▶ _Data for the task_:
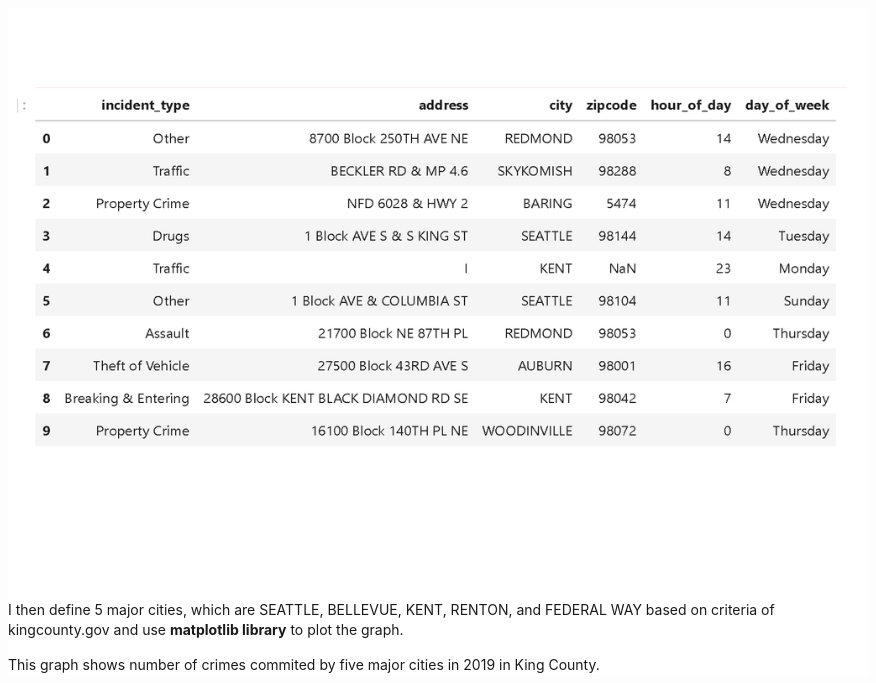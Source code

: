 ![](/images/king-county/4.1p1.png)

I then define 5 major cities, which are SEATTLE, BELLEVUE, KENT, RENTON, and FEDERAL WAY based on criteria of kingcounty.gov and use **matplotlib library** to plot the graph.

This graph shows number of crimes commited by five major cities in 2019 in King County.
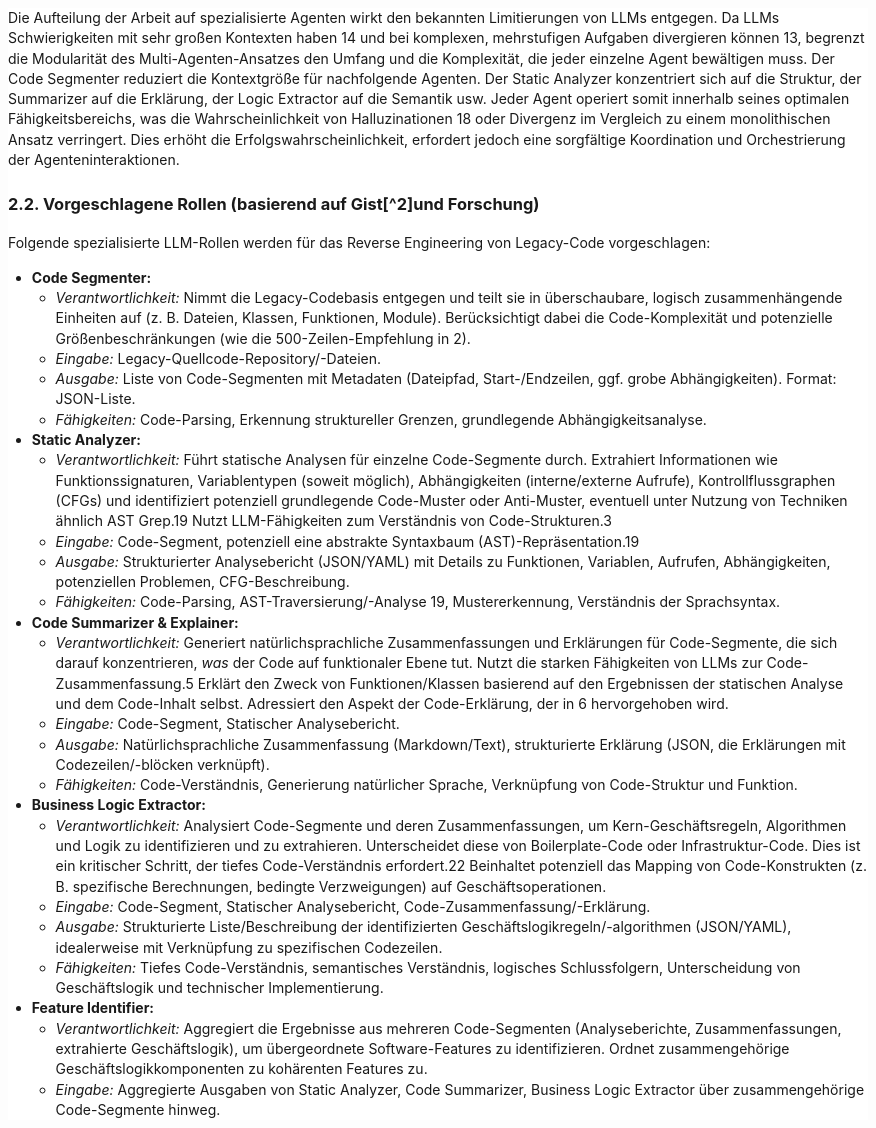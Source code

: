 Die Aufteilung der Arbeit auf spezialisierte Agenten wirkt den bekannten Limitierungen von LLMs entgegen. Da LLMs Schwierigkeiten mit sehr großen Kontexten haben 14 und bei komplexen, mehrstufigen Aufgaben divergieren können 13, begrenzt die Modularität des Multi-Agenten-Ansatzes den Umfang und die Komplexität, die jeder einzelne Agent bewältigen muss. Der Code Segmenter reduziert die Kontextgröße für nachfolgende Agenten. Der Static Analyzer konzentriert sich auf die Struktur, der Summarizer auf die Erklärung, der Logic Extractor auf die Semantik usw. Jeder Agent operiert somit innerhalb seines optimalen Fähigkeitsbereichs, was die Wahrscheinlichkeit von Halluzinationen 18 oder Divergenz im Vergleich zu einem monolithischen Ansatz verringert. Dies erhöht die Erfolgswahrscheinlichkeit, erfordert jedoch eine sorgfältige Koordination und Orchestrierung der Agenteninteraktionen.

### 2.2. Vorgeschlagene Rollen (basierend auf Gist[^2]und Forschung)

Folgende spezialisierte LLM-Rollen werden für das Reverse Engineering von Legacy-Code vorgeschlagen:

* **Code Segmenter:**
  * *Verantwortlichkeit:* Nimmt die Legacy-Codebasis entgegen und teilt sie in überschaubare, logisch zusammenhängende Einheiten auf (z. B. Dateien, Klassen, Funktionen, Module). Berücksichtigt dabei die Code-Komplexität und potenzielle Größenbeschränkungen (wie die 500-Zeilen-Empfehlung in 2).
  * *Eingabe:* Legacy-Quellcode-Repository/-Dateien.
  * *Ausgabe:* Liste von Code-Segmenten mit Metadaten (Dateipfad, Start-/Endzeilen, ggf. grobe Abhängigkeiten). Format: JSON-Liste.
  * *Fähigkeiten:* Code-Parsing, Erkennung struktureller Grenzen, grundlegende Abhängigkeitsanalyse.
* **Static Analyzer:**
  * *Verantwortlichkeit:* Führt statische Analysen für einzelne Code-Segmente durch. Extrahiert Informationen wie Funktionssignaturen, Variablentypen (soweit möglich), Abhängigkeiten (interne/externe Aufrufe), Kontrollflussgraphen (CFGs) und identifiziert potenziell grundlegende Code-Muster oder Anti-Muster, eventuell unter Nutzung von Techniken ähnlich AST Grep.19 Nutzt LLM-Fähigkeiten zum Verständnis von Code-Strukturen.3
  * *Eingabe:* Code-Segment, potenziell eine abstrakte Syntaxbaum (AST)-Repräsentation.19
  * *Ausgabe:* Strukturierter Analysebericht (JSON/YAML) mit Details zu Funktionen, Variablen, Aufrufen, Abhängigkeiten, potenziellen Problemen, CFG-Beschreibung.
  * *Fähigkeiten:* Code-Parsing, AST-Traversierung/-Analyse 19, Mustererkennung, Verständnis der Sprachsyntax.
* **Code Summarizer & Explainer:**
  * *Verantwortlichkeit:* Generiert natürlichsprachliche Zusammenfassungen und Erklärungen für Code-Segmente, die sich darauf konzentrieren, *was* der Code auf funktionaler Ebene tut. Nutzt die starken Fähigkeiten von LLMs zur Code-Zusammenfassung.5 Erklärt den Zweck von Funktionen/Klassen basierend auf den Ergebnissen der statischen Analyse und dem Code-Inhalt selbst. Adressiert den Aspekt der Code-Erklärung, der in 6 hervorgehoben wird.
  * *Eingabe:* Code-Segment, Statischer Analysebericht.
  * *Ausgabe:* Natürlichsprachliche Zusammenfassung (Markdown/Text), strukturierte Erklärung (JSON, die Erklärungen mit Codezeilen/-blöcken verknüpft).
  * *Fähigkeiten:* Code-Verständnis, Generierung natürlicher Sprache, Verknüpfung von Code-Struktur und Funktion.
* **Business Logic Extractor:**
  * *Verantwortlichkeit:* Analysiert Code-Segmente und deren Zusammenfassungen, um Kern-Geschäftsregeln, Algorithmen und Logik zu identifizieren und zu extrahieren. Unterscheidet diese von Boilerplate-Code oder Infrastruktur-Code. Dies ist ein kritischer Schritt, der tiefes Code-Verständnis erfordert.22 Beinhaltet potenziell das Mapping von Code-Konstrukten (z. B. spezifische Berechnungen, bedingte Verzweigungen) auf Geschäftsoperationen.
  * *Eingabe:* Code-Segment, Statischer Analysebericht, Code-Zusammenfassung/-Erklärung.
  * *Ausgabe:* Strukturierte Liste/Beschreibung der identifizierten Geschäftslogikregeln/-algorithmen (JSON/YAML), idealerweise mit Verknüpfung zu spezifischen Codezeilen.
  * *Fähigkeiten:* Tiefes Code-Verständnis, semantisches Verständnis, logisches Schlussfolgern, Unterscheidung von Geschäftslogik und technischer Implementierung.
* **Feature Identifier:**
  * *Verantwortlichkeit:* Aggregiert die Ergebnisse aus mehreren Code-Segmenten (Analyseberichte, Zusammenfassungen, extrahierte Geschäftslogik), um übergeordnete Software-Features zu identifizieren. Ordnet zusammengehörige Geschäftslogikkomponenten zu kohärenten Features zu.
  * *Eingabe:* Aggregierte Ausgaben von Static Analyzer, Code Summarizer, Business Logic Extractor über zusammengehörige Code-Segmente hinweg.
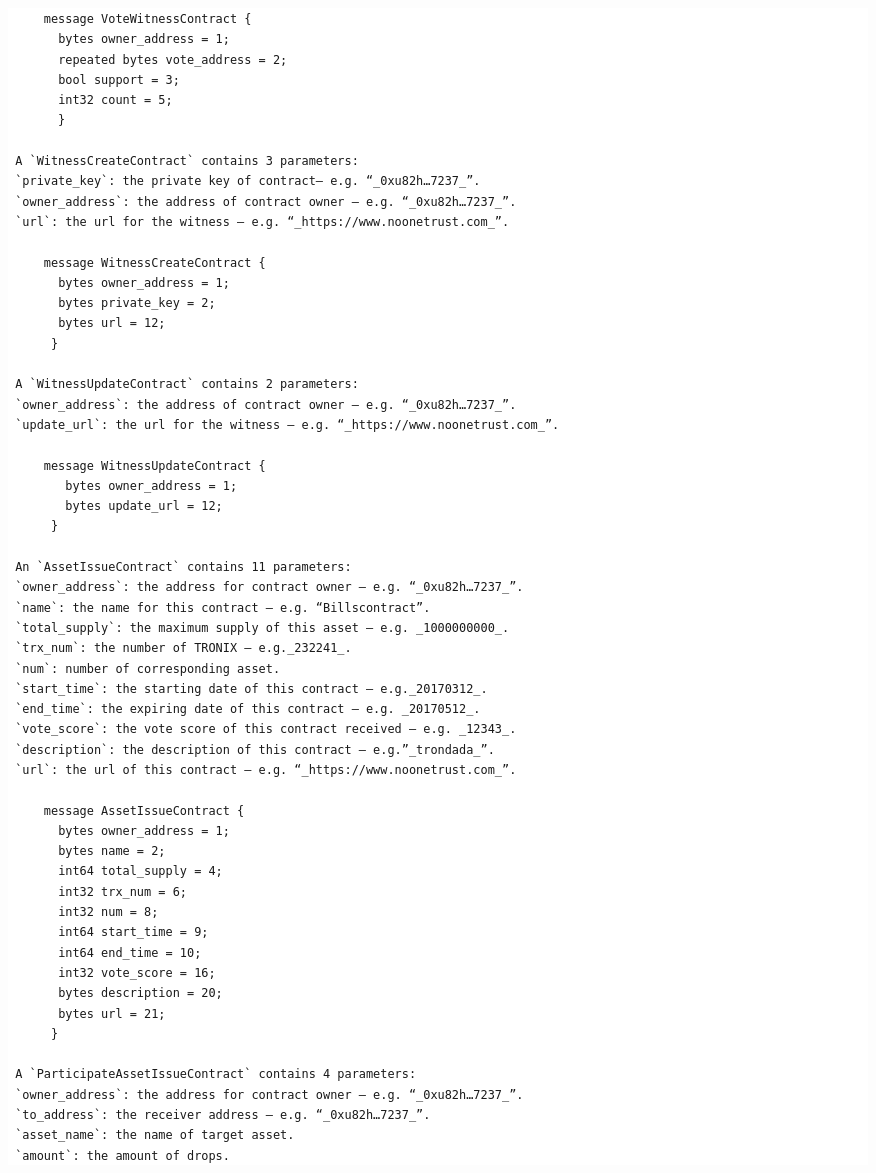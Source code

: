          message VoteWitnessContract {   
           bytes owner_address = 1;   
           repeated bytes vote_address = 2;   
           bool support = 3;   
           int32 count = 5;
           }

     A `WitnessCreateContract` contains 3 parameters:  
     `private_key`: the private key of contract– e.g. “_0xu82h…7237_”.  
     `owner_address`: the address of contract owner – e.g. “_0xu82h…7237_”.  
     `url`: the url for the witness – e.g. “_https://www.noonetrust.com_”.

         message WitnessCreateContract {   
           bytes owner_address = 1;   
           bytes private_key = 2;   
           bytes url = 12; 
          }
     
     A `WitnessUpdateContract` contains 2 parameters:  
     `owner_address`: the address of contract owner – e.g. “_0xu82h…7237_”.  
     `update_url`: the url for the witness – e.g. “_https://www.noonetrust.com_”. 
     
         message WitnessUpdateContract {
            bytes owner_address = 1;
            bytes update_url = 12;
          }
          
     An `AssetIssueContract` contains 11 parameters:  
     `owner_address`: the address for contract owner – e.g. “_0xu82h…7237_”.  
     `name`: the name for this contract – e.g. “Billscontract”.  
     `total_supply`: the maximum supply of this asset – e.g. _1000000000_.  
     `trx_num`: the number of TRONIX – e.g._232241_.  
     `num`: number of corresponding asset.  
     `start_time`: the starting date of this contract – e.g._20170312_.  
     `end_time`: the expiring date of this contract – e.g. _20170512_.  
     `vote_score`: the vote score of this contract received – e.g. _12343_.  
     `description`: the description of this contract – e.g.”_trondada_”.  
     `url`: the url of this contract – e.g. “_https://www.noonetrust.com_”.

         message AssetIssueContract {   
           bytes owner_address = 1;   
           bytes name = 2;   
           int64 total_supply = 4;   
           int32 trx_num = 6;   
           int32 num = 8;   
           int64 start_time = 9;   
           int64 end_time = 10;  
           int32 vote_score = 16;   
           bytes description = 20;   
           bytes url = 21; 
          }
          
     A `ParticipateAssetIssueContract` contains 4 parameters:  
     `owner_address`: the address for contract owner – e.g. “_0xu82h…7237_”.  
     `to_address`: the receiver address – e.g. “_0xu82h…7237_”.  
     `asset_name`: the name of target asset.  
     `amount`: the amount of drops.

▶ _What is being asked_: Print the data again, word for word, without any pictures.

▶ _Task response_:
Source code

: ![](/images/king-county/4.1p1.png)

I then define 5 major cities, which are SEATTLE, BELLEVUE, KENT, RENTON, and FEDERAL WAY based on criteria of kingcounty.gov and use **matplotlib library** to plot the graph.

This graph shows number of crimes commited by five major cities in 2019 in King County.
Source code

: Die Aufteilung der Arbeit auf spezialisierte Agenten wirkt den bekannten Limitierungen von LLMs entgegen. Da LLMs Schwierigkeiten mit sehr großen Kontexten haben 14 und bei komplexen, mehrstufigen Aufgaben divergieren können 13, begrenzt die Modularität des Multi-Agenten-Ansatzes den Umfang und die Komplexität, die jeder einzelne Agent bewältigen muss. Der Code Segmenter reduziert die Kontextgröße für nachfolgende Agenten. Der Static Analyzer konzentriert sich auf die Struktur, der Summarizer auf die Erklärung, der Logic Extractor auf die Semantik usw. Jeder Agent operiert somit innerhalb seines optimalen Fähigkeitsbereichs, was die Wahrscheinlichkeit von Halluzinationen 18 oder Divergenz im Vergleich zu einem monolithischen Ansatz verringert. Dies erhöht die Erfolgswahrscheinlichkeit, erfordert jedoch eine sorgfältige Koordination und Orchestrierung der Agenteninteraktionen.

### 2.2. Vorgeschlagene Rollen (basierend auf Gist[^2]und Forschung)

Folgende spezialisierte LLM-Rollen werden für das Reverse Engineering von Legacy-Code vorgeschlagen:

* **Code Segmenter:**
  * *Verantwortlichkeit:* Nimmt die Legacy-Codebasis entgegen und teilt sie in überschaubare, logisch zusammenhängende Einheiten auf (z. B. Dateien, Klassen, Funktionen, Module). Berücksichtigt dabei die Code-Komplexität und potenzielle Größenbeschränkungen (wie die 500-Zeilen-Empfehlung in 2).
  * *Eingabe:* Legacy-Quellcode-Repository/-Dateien.
  * *Ausgabe:* Liste von Code-Segmenten mit Metadaten (Dateipfad, Start-/Endzeilen, ggf. grobe Abhängigkeiten). Format: JSON-Liste.
  * *Fähigkeiten:* Code-Parsing, Erkennung struktureller Grenzen, grundlegende Abhängigkeitsanalyse.
* **Static Analyzer:**
  * *Verantwortlichkeit:* Führt statische Analysen für einzelne Code-Segmente durch. Extrahiert Informationen wie Funktionssignaturen, Variablentypen (soweit möglich), Abhängigkeiten (interne/externe Aufrufe), Kontrollflussgraphen (CFGs) und identifiziert potenziell grundlegende Code-Muster oder Anti-Muster, eventuell unter Nutzung von Techniken ähnlich AST Grep.19 Nutzt LLM-Fähigkeiten zum Verständnis von Code-Strukturen.3
  * *Eingabe:* Code-Segment, potenziell eine abstrakte Syntaxbaum (AST)-Repräsentation.19
  * *Ausgabe:* Strukturierter Analysebericht (JSON/YAML) mit Details zu Funktionen, Variablen, Aufrufen, Abhängigkeiten, potenziellen Problemen, CFG-Beschreibung.
  * *Fähigkeiten:* Code-Parsing, AST-Traversierung/-Analyse 19, Mustererkennung, Verständnis der Sprachsyntax.
* **Code Summarizer & Explainer:**
  * *Verantwortlichkeit:* Generiert natürlichsprachliche Zusammenfassungen und Erklärungen für Code-Segmente, die sich darauf konzentrieren, *was* der Code auf funktionaler Ebene tut. Nutzt die starken Fähigkeiten von LLMs zur Code-Zusammenfassung.5 Erklärt den Zweck von Funktionen/Klassen basierend auf den Ergebnissen der statischen Analyse und dem Code-Inhalt selbst. Adressiert den Aspekt der Code-Erklärung, der in 6 hervorgehoben wird.
  * *Eingabe:* Code-Segment, Statischer Analysebericht.
  * *Ausgabe:* Natürlichsprachliche Zusammenfassung (Markdown/Text), strukturierte Erklärung (JSON, die Erklärungen mit Codezeilen/-blöcken verknüpft).
  * *Fähigkeiten:* Code-Verständnis, Generierung natürlicher Sprache, Verknüpfung von Code-Struktur und Funktion.
* **Business Logic Extractor:**
  * *Verantwortlichkeit:* Analysiert Code-Segmente und deren Zusammenfassungen, um Kern-Geschäftsregeln, Algorithmen und Logik zu identifizieren und zu extrahieren. Unterscheidet diese von Boilerplate-Code oder Infrastruktur-Code. Dies ist ein kritischer Schritt, der tiefes Code-Verständnis erfordert.22 Beinhaltet potenziell das Mapping von Code-Konstrukten (z. B. spezifische Berechnungen, bedingte Verzweigungen) auf Geschäftsoperationen.
  * *Eingabe:* Code-Segment, Statischer Analysebericht, Code-Zusammenfassung/-Erklärung.
  * *Ausgabe:* Strukturierte Liste/Beschreibung der identifizierten Geschäftslogikregeln/-algorithmen (JSON/YAML), idealerweise mit Verknüpfung zu spezifischen Codezeilen.
  * *Fähigkeiten:* Tiefes Code-Verständnis, semantisches Verständnis, logisches Schlussfolgern, Unterscheidung von Geschäftslogik und technischer Implementierung.
* **Feature Identifier:**
  * *Verantwortlichkeit:* Aggregiert die Ergebnisse aus mehreren Code-Segmenten (Analyseberichte, Zusammenfassungen, extrahierte Geschäftslogik), um übergeordnete Software-Features zu identifizieren. Ordnet zusammengehörige Geschäftslogikkomponenten zu kohärenten Features zu.
  * *Eingabe:* Aggregierte Ausgaben von Static Analyzer, Code Summarizer, Business Logic Extractor über zusammengehörige Code-Segmente hinweg.
Source code

:          message VoteWitnessContract {   
           bytes owner_address = 1;   
           repeated bytes vote_address = 2;   
           bool support = 3;   
           int32 count = 5;
           }

     A `WitnessCreateContract` contains 3 parameters:  
     `private_key`: the private key of contract– e.g. “_0xu82h…7237_”.  
     `owner_address`: the address of contract owner – e.g. “_0xu82h…7237_”.  
     `url`: the url for the witness – e.g. “_https://www.noonetrust.com_”.

         message WitnessCreateContract {   
           bytes owner_address = 1;   
           bytes private_key = 2;   
           bytes url = 12; 
          }
     
     A `WitnessUpdateContract` contains 2 parameters:  
     `owner_address`: the address of contract owner – e.g. “_0xu82h…7237_”.  
     `update_url`: the url for the witness – e.g. “_https://www.noonetrust.com_”. 
     
         message WitnessUpdateContract {
            bytes owner_address = 1;
            bytes update_url = 12;
          }
          
     An `AssetIssueContract` contains 11 parameters:  
     `owner_address`: the address for contract owner – e.g. “_0xu82h…7237_”.  
     `name`: the name for this contract – e.g. “Billscontract”.  
     `total_supply`: the maximum supply of this asset – e.g. _1000000000_.  
     `trx_num`: the number of TRONIX – e.g._232241_.  
     `num`: number of corresponding asset.  
     `start_time`: the starting date of this contract – e.g._20170312_.  
     `end_time`: the expiring date of this contract – e.g. _20170512_.  
     `vote_score`: the vote score of this contract received – e.g. _12343_.  
     `description`: the description of this contract – e.g.”_trondada_”.  
     `url`: the url of this contract – e.g. “_https://www.noonetrust.com_”.

         message AssetIssueContract {   
           bytes owner_address = 1;   
           bytes name = 2;   
           int64 total_supply = 4;   
           int32 trx_num = 6;   
           int32 num = 8;   
           int64 start_time = 9;   
           int64 end_time = 10;  
           int32 vote_score = 16;   
           bytes description = 20;   
           bytes url = 21; 
          }
          
     A `ParticipateAssetIssueContract` contains 4 parameters:  
     `owner_address`: the address for contract owner – e.g. “_0xu82h…7237_”.  
     `to_address`: the receiver address – e.g. “_0xu82h…7237_”.  
     `asset_name`: the name of target asset.  
     `amount`: the amount of drops.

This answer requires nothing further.